Entre la Haute autorité de l’audiovisuel et de la communication (HAAC) , France 24 et Radio France Internationale (RFI) Togo , le torchon brûle. Pour diffusion d’informations erronées concernant la situation au Togo, l’institution de régulation et de réglementation des médias, suspend ses médias. La HAAC accuse ses médias français de traitement inéquitable de l’information et diffusion de fausses nouvelles sur le Togo.
La décision est tombée lundi 16 juin : la Haute Autorité de l’Audiovisuel et de la Communication (HAAC) a suspendu pour trois mois la diffusion des chaînes France 24 et Radio France Internationale (RFI) au Togo.
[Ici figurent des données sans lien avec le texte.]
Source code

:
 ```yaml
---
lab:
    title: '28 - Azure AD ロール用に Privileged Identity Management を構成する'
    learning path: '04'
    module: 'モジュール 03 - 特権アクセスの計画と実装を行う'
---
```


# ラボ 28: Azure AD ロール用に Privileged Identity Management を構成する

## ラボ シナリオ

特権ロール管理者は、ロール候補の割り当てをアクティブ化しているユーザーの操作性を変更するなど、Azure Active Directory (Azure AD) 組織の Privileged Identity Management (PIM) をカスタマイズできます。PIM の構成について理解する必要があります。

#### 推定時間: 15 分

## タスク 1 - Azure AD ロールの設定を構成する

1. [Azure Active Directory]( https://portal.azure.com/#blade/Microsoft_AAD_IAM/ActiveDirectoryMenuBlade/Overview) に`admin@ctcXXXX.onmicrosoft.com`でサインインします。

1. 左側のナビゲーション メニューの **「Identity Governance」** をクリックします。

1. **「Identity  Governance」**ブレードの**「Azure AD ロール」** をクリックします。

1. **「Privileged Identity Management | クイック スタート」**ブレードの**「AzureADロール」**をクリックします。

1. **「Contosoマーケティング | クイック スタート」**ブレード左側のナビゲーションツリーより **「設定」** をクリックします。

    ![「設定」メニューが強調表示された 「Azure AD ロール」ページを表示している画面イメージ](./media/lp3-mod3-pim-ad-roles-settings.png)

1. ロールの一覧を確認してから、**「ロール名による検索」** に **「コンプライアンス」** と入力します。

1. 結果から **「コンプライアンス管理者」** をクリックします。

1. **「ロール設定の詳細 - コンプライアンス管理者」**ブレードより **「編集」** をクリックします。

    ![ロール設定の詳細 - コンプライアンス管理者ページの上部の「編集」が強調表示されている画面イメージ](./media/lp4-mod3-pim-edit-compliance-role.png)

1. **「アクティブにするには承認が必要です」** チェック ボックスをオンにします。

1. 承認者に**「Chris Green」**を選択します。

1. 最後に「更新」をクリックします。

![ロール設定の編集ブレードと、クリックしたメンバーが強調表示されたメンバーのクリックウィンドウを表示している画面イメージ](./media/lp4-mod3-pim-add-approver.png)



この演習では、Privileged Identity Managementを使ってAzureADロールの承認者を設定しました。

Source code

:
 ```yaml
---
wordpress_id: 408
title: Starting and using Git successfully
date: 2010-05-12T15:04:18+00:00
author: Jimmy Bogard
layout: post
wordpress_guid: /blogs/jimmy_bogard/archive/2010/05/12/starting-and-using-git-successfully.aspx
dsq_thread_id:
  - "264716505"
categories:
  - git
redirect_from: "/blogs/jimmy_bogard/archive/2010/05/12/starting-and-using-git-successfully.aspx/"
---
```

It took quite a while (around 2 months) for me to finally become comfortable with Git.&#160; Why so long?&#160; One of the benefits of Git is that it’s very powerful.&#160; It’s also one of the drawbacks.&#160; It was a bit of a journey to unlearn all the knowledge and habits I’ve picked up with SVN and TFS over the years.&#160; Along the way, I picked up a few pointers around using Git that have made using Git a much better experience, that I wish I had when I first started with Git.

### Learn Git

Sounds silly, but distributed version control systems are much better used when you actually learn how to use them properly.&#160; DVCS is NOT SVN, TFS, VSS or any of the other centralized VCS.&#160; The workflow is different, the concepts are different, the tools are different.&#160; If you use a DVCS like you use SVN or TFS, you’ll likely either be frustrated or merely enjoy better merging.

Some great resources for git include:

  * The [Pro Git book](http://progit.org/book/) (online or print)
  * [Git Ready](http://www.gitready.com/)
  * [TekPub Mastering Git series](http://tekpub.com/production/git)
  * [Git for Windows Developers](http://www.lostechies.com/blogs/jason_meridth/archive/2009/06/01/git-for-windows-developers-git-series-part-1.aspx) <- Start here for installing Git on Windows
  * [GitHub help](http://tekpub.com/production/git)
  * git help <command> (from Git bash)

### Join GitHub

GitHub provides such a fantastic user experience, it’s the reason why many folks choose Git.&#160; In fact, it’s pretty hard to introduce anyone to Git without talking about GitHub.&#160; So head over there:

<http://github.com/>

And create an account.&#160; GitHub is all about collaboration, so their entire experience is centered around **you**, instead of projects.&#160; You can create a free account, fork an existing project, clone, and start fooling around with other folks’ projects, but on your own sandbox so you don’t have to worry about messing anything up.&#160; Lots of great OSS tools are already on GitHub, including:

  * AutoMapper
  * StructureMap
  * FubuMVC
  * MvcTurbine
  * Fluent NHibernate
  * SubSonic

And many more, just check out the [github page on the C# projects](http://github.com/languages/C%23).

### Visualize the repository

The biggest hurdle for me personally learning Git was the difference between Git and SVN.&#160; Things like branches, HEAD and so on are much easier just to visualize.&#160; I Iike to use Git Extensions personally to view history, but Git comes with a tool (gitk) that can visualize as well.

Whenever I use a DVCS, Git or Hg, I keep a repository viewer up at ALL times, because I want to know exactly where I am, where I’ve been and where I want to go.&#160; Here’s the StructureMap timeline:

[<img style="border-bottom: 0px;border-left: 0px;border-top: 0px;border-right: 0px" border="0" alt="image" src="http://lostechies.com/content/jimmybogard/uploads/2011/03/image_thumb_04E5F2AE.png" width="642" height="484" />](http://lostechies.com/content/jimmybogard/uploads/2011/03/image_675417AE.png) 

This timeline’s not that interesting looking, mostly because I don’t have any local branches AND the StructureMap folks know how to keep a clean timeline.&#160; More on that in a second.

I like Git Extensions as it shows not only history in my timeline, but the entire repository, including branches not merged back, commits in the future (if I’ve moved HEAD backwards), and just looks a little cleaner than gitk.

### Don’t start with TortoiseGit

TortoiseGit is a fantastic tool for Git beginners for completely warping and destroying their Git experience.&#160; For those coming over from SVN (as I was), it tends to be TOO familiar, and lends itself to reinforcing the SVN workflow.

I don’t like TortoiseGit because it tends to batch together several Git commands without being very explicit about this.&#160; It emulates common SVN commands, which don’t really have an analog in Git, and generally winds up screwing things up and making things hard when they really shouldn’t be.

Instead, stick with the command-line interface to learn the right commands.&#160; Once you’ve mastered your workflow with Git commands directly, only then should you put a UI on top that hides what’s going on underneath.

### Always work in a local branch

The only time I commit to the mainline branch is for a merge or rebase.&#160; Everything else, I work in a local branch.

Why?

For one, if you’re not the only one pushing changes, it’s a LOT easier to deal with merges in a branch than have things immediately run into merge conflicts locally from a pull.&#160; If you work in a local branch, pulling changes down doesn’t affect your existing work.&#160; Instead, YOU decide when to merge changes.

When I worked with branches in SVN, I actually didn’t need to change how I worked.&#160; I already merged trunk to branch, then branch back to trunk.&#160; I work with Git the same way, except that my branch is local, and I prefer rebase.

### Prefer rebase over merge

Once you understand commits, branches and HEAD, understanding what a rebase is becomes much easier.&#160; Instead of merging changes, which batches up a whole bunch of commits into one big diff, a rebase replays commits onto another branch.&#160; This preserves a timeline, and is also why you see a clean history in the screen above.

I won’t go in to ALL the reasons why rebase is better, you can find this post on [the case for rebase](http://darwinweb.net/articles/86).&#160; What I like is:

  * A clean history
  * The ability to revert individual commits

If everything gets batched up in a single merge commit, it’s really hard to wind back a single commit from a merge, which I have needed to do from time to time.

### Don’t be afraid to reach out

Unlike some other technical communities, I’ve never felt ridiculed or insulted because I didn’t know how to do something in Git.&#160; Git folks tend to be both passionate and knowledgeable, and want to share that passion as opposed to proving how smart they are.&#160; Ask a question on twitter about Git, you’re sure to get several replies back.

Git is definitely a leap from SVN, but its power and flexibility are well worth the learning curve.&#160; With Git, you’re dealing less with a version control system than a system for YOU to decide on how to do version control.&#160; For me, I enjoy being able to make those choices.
En cause, une série de manquements jugés graves à l’éthique journalistique, dans un contexte politique où la stabilité reste un enjeu majeur.

Selon le régulateur des médias, plusieurs contenus diffusés par ces deux organes ont véhiculé des informations jugées « tendancieuses », « inexactes » et « non vérifiées ». Pour la HAAC, ces récits ont contribué à alimenter la méfiance, à troubler l’opinion publique et à porter atteinte à l’image du pays et de ses institutions.
Les griefs sont clairs : manque de rigueur dans le traitement de l’information, absence de vérification des faits, choix éditoriaux orientés. Autant de pratiques qui, selon l’autorité, contreviennent aux principes déontologiques du journalisme, notamment en période de tension ou de transition politique.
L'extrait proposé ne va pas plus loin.